What you are asked to do :: Once you have checked the records that follow, state how many of their lines hold "image", giving the number only.

======== Data for this exercise ========

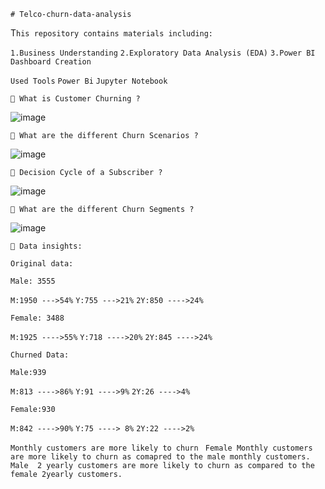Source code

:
 ```# Telco-churn-data-analysis```

T```his repository contains materials including:```

```1.Business Understanding```
```2.Exploratory Data Analysis (EDA)```
```3.Power BI Dashboard Creation```

```Used Tools```
```Power Bi```
```Jupyter Notebook```



```🔴 What is Customer Churning ?```

![image](https://user-images.githubusercontent.com/100744141/183361485-adeaefa3-31ca-4c4b-a6c6-6ee8cc08831d.png)

```🔴 What are the different Churn Scenarios ?```

![image](https://user-images.githubusercontent.com/100744141/183361653-e6ea1870-12e7-4c49-82ea-d6cac2693f0e.png)

```🔴 Decision Cycle of a Subscriber ?```

![image](https://user-images.githubusercontent.com/100744141/183361828-66b4a845-9218-4a09-afbf-01cf89fbf84b.png)

```🔴 What are the different Churn Segments ?```

![image](https://user-images.githubusercontent.com/100744141/183362283-dc10eadb-d710-4196-b634-6f781c267ff8.png)


```🔴 Data insights:```

```Original data:```

```Male: 3555```

```M:1950 --->54%```
```Y:755 --->21%```
```2Y:850 ---->24%```


```Female: 3488```

```M:1925 ---->55%```
```Y:718 ---->20%```
```2Y:845 ---->24%```



```Churned Data:```


```Male:939```

```M:813 ---->86%```
```Y:91 ---->9%```
```2Y:26 ---->4%```


```Female:930```

```M:842 ---->90%```
```Y:75 ----> 8%```
```2Y:22 ---->2%```



```Monthly customers are more likely to churn ```
```Female Monthly customers are more likely to churn as comapred to the male monthly customers.```
```Male  2 yearly customers are more likely to churn as compared to the female 2yearly customers.```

========

Exercise solution :: 4